In June 2022, when our overlanding Africa in 2023 idea first emerged, I started perusing the Internet for a vehicle. I considered all types: Land Rovers, Jeeps, Unimogs, Mercedes trucks, Sprinter vans, etc.
In the end, my uncle Rob, who is a Land Rover expert and an experienced African overlander as well, recommended we take a Land Cruiser. What? Why would a Land Rover expert recommend a Land Cruiser? Simple, they are less finicky and you can get parts anywhere in Africa. And so, I narrowed my search to a Land Cruiser with the following features:
- Double cab
- Left-Hand Drive (for right-hand driving like in the USA)
- Manual Transmission
- No new-fangled electronics that I couldn’t repair while off-road
Unfortunately, this still left me with countless possibilities.
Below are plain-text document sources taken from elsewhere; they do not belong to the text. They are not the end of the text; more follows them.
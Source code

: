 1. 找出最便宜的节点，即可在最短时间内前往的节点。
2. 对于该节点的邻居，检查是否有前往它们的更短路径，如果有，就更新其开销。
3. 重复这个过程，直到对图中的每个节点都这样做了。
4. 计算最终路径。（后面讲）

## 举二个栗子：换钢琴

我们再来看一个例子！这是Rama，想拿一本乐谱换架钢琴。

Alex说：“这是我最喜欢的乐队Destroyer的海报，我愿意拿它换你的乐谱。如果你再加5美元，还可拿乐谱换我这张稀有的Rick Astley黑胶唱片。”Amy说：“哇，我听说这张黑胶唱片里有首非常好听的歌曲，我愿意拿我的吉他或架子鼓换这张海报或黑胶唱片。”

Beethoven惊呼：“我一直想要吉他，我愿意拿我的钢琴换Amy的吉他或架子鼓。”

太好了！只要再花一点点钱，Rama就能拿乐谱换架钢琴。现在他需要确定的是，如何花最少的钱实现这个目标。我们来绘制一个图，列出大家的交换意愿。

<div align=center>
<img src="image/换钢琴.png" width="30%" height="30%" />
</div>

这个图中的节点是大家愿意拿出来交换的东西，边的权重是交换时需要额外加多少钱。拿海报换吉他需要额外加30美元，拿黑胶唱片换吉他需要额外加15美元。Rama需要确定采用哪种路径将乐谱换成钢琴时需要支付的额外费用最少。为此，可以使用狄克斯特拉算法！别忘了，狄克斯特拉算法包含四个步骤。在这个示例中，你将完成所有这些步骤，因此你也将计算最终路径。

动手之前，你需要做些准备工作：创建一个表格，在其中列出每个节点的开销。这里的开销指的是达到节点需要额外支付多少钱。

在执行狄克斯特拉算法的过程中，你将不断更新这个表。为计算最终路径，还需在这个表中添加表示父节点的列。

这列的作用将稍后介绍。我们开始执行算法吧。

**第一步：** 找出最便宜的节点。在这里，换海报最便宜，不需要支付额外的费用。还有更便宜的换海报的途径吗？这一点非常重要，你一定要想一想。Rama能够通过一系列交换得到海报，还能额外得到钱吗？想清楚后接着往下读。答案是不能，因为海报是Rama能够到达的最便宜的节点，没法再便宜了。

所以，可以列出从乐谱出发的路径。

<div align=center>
The first Land Cruiser was made in 1951 and there have been numerous models since and innumerable options and variations on each model. Also, I came to find out that there were no diesel Land Cruisers in the United States. No such car was ever manufactured here. I continued to scour the Internet. I contacted a seller in the Phillippines and looked at shipping from there. I connected with an Overlander in the UK and even met up with him in Scottland (when my family happened to be there) to take his Land Cruiser for a test drive.
During our trip through the UK, I connected with a seller in Sandpoint, ID who happened to have a vehicle that met all the above criteria (well, except the double cab). I informed him I was interested but that I couldn’t see the vehicle until I returned in a couple of weeks. He told me to check in with him when I returned.
Lo and behold, it was still there when I got home and I went up to check it out over the weekend. Eric Edmonds accompanied me as my advisor. (Elisabeth pre-approved any decision I might make – making her obviously exceptional.) The fact that I found a unicorn, a 1996 manual, diesel 80-series Land Cruiser, so close to home, was remarkable. Furthermore, it had been outfitted for Overlanding, with a rooftop tent (RTT), lifted suspension, flood lights, and numerous other enhancements. The car had been imported from Honduras. In addition, it had recently returned from traversing the TransAmerica Trail (TAT). (“… a 4,253-mile (6,845 km) transcontinental vehicular route, intended as a recreational pathway across the United States using a minimum of paved roads, traveled by dual-sport motorcycles, off-road vehicles, or touring bicycle.”)
All this to say, I’m now the owner of a diesel 1996 Toyota Land Cruiser HDJ80L which I have named the Codiwompler. Codiwompler a derivative of coddiwomple, “to travel in a purposeful manner towards a vague destination” – a very apt description of my traveling style.
This is the vehicle we have chosen as our trusty steed as Benjamin and I traverse cities, towns, villages, deserts, forests, mountains, storms, mud, rivers, more mud, and so much more in our Overlanding adventure across Africa.